Die weitreichenden Lehren aus der Befreiung fanden Niederschlag in der Gründungscharta der Vereinten Nationen sowie im deutschen Grundgesetz, in denen der Erhalt bzw. die Schaffung des Friedens als oberstes Gebot allen staatlichen Handelns ebenso kodifiziert sind wie u.a. die dynamische Realisierung soziokulturell menschenwürdiger Lebensbedingungen, das Verbot jeglicher Rüstungsproduktion sowie die vitale demokratische Gestaltung aller gesellschaftlichen Bereiche – damit Krieg und Vernichtung ein für allemal aus dem Denken und Handeln der Menschheit verbannt seien. Diese Erkenntnisse bedürfen heute neu der engagierten Verwirklichung.

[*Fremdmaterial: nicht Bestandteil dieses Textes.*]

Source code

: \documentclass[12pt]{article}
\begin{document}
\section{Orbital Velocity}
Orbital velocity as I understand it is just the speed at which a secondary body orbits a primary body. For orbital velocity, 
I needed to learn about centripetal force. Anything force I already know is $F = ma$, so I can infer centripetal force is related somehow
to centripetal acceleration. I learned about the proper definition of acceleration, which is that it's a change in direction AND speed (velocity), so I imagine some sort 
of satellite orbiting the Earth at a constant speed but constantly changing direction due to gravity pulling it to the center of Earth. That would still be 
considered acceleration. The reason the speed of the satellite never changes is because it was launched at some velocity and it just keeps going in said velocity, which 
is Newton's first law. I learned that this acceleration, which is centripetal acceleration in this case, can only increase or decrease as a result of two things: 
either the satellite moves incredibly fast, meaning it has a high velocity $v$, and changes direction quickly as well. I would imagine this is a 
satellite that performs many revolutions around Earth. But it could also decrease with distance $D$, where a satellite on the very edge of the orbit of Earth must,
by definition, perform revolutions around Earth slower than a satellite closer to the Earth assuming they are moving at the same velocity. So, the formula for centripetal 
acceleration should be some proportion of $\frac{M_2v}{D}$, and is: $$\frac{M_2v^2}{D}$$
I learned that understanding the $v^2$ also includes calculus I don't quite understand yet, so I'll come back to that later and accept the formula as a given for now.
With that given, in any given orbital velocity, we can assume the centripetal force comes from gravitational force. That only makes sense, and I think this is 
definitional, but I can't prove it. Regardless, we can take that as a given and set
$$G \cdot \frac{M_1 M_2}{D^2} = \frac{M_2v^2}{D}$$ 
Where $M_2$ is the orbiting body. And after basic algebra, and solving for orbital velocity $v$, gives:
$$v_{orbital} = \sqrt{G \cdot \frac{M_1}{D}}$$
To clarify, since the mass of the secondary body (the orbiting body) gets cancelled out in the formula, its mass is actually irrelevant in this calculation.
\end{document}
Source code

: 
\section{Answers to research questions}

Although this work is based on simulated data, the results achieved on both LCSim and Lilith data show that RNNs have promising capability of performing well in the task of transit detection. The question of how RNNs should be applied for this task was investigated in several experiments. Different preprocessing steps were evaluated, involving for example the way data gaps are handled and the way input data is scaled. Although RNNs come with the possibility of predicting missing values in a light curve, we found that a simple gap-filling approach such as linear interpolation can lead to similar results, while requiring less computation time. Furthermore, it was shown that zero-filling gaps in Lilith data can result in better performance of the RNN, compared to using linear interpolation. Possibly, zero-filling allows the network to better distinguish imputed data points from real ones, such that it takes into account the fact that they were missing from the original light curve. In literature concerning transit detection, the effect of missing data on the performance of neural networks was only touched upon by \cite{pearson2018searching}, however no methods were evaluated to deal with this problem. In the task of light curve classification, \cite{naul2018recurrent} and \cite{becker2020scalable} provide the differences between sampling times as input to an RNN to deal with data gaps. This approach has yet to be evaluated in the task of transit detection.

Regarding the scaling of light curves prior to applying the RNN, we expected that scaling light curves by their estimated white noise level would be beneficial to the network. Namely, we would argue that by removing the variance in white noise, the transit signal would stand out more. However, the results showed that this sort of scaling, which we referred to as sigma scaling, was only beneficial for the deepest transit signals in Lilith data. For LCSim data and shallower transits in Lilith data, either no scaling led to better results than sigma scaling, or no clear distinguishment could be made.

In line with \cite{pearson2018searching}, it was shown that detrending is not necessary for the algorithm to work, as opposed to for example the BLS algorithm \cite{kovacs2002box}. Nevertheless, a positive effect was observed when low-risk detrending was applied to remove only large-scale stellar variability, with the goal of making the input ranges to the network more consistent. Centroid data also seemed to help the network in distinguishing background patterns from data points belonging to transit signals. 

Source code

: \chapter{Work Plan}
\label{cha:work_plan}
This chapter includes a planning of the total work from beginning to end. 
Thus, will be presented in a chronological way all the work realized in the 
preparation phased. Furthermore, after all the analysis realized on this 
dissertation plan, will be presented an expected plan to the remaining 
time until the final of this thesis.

Konrad Wolf, im Alter von 19 Jahren als im Moskauer Exil aufgewachsener deutscher Kommunist und Rotarmist an der Befreiung Berlins beteiligt, schuf als DEFA-Regisseur mit „Mama, ich lebe“ einen Film, der schon 1976 diese notwendigen Schlussfolgerungen den Menschen in Ost und West neu zu Bewusstsein bringen sollte.
Es ist die fiktive, aber an reale Geschehnisse angelehnte Geschichte von vier deutschen Wehrmachtssoldaten, die in sowjetische Kriegsgefangenschaft geraten sind und sich angesichts der Greuel des Krieges freiwillig in der dort gegründeten Antifa-Schule zum Einsatz in den Reihen der Roten Armee melden. Es sind unterschiedliche Motive, die sie zu diesem Schritt veranlassen und die der Film erst nach und nach dem Zuschauer enthüllt – just so, wie es auch Major Mauris ergeht, ihrem sowjetischen Bevollmächtigten, der beauftragt ist, sie für die Aufklärungsarbeit an der Front zu qualifizieren. Sie sollen deutsche Soldaten dazu bewegen, die Waffen niederzulegen.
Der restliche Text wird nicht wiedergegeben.